*** Records ***
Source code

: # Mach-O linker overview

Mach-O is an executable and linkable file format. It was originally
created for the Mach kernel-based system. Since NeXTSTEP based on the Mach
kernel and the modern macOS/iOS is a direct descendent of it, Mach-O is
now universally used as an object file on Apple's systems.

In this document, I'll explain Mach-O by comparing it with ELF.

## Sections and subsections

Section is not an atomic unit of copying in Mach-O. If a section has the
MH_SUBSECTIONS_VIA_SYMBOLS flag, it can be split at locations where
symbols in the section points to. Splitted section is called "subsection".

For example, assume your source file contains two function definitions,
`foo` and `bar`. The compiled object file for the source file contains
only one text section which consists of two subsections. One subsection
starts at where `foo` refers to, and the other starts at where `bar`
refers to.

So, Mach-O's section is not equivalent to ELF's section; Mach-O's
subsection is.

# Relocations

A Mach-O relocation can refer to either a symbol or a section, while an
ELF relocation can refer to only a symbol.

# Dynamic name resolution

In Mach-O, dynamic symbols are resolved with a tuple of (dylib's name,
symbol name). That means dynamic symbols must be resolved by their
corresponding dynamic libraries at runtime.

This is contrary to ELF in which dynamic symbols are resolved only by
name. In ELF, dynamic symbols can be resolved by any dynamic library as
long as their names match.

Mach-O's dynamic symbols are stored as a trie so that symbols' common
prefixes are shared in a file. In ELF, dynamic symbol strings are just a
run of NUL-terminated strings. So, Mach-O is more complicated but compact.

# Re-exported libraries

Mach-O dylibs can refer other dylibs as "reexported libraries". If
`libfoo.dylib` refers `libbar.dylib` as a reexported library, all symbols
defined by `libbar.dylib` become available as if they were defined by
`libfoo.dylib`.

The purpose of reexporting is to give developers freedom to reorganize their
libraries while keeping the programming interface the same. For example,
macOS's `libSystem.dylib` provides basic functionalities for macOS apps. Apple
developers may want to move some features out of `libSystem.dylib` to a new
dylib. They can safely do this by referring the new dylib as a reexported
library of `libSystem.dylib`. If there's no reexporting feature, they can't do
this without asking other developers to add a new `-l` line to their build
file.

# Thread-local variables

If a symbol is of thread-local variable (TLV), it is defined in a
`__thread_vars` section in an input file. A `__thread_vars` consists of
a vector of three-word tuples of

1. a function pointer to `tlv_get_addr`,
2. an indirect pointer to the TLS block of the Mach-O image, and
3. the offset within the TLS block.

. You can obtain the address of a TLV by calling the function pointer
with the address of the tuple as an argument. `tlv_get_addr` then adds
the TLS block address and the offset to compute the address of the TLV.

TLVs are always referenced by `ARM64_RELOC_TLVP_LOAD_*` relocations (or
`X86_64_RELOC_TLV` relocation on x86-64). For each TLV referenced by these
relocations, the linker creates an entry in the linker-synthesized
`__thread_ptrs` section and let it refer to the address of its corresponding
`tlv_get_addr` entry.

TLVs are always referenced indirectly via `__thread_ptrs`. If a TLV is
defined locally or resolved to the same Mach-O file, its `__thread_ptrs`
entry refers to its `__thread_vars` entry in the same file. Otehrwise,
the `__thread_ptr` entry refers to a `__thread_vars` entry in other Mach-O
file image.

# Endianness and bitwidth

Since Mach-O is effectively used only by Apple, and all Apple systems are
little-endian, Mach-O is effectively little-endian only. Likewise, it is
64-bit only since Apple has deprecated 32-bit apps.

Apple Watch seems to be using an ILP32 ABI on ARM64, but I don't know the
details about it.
*** End of Records ***
■ The task:
Within the listing above, count each line that holds the word "libraries"; the answer is that number alone.

■ Response area:
4